:: Input data
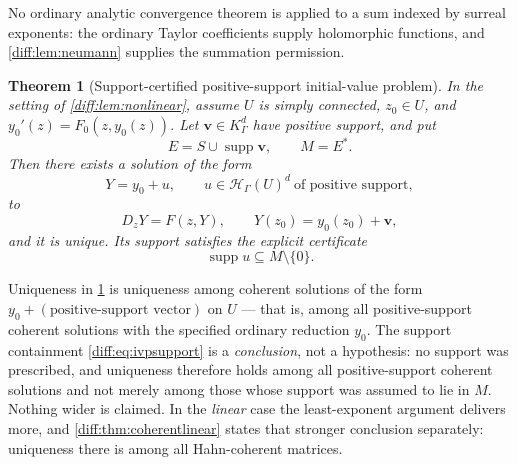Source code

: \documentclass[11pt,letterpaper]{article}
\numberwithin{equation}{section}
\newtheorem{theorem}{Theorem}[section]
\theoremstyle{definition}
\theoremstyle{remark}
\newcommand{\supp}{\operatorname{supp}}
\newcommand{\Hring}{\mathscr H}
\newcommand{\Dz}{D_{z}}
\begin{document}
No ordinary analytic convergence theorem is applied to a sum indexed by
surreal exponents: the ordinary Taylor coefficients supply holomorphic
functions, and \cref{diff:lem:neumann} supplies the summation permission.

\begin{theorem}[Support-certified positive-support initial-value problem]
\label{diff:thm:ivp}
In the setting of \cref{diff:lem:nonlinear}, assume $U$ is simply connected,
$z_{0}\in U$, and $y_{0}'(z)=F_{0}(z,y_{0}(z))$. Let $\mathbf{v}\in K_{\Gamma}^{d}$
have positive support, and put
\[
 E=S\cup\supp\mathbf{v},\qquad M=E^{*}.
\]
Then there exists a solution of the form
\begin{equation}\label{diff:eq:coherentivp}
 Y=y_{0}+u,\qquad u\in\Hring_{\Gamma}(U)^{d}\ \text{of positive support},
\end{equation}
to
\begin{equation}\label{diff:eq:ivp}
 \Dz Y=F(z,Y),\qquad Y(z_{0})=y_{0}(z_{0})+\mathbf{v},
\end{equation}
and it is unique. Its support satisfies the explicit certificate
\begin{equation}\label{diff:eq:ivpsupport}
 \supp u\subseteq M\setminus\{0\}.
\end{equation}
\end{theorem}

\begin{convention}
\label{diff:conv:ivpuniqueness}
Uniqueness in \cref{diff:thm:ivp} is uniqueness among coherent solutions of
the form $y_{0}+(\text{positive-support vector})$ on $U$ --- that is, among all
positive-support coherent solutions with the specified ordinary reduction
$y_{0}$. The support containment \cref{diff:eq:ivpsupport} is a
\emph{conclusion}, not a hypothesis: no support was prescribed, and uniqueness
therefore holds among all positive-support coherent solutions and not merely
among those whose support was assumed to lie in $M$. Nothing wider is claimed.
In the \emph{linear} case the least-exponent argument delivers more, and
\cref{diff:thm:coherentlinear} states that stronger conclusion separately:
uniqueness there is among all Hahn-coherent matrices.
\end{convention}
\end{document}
::::
:: Input data
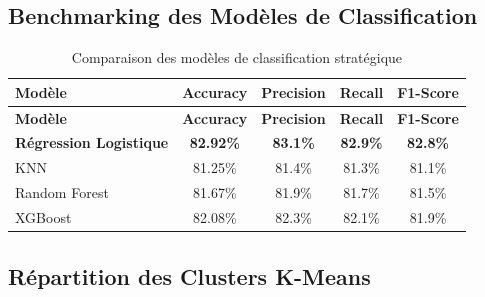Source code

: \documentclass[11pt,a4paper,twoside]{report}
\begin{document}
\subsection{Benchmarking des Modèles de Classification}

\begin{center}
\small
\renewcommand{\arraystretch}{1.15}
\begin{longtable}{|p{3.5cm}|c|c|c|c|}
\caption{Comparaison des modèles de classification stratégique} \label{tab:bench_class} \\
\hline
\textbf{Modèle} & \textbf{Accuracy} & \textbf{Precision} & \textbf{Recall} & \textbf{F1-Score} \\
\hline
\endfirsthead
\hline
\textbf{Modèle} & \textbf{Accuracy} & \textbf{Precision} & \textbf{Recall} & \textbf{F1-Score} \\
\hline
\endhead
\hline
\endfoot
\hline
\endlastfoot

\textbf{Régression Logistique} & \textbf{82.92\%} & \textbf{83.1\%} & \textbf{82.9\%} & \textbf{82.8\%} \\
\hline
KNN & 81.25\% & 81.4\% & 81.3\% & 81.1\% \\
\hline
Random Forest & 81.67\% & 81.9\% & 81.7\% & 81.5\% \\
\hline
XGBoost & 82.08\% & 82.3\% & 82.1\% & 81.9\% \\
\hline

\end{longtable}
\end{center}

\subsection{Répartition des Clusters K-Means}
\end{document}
::::
* Activity *
Check each line of the records for the word "ordinary" and extract those that contain it.

* Answer to this task *
No ordinary analytic convergence theorem is applied to a sum indexed by
surreal exponents: the ordinary Taylor coefficients supply holomorphic
positive-support coherent solutions with the specified ordinary reduction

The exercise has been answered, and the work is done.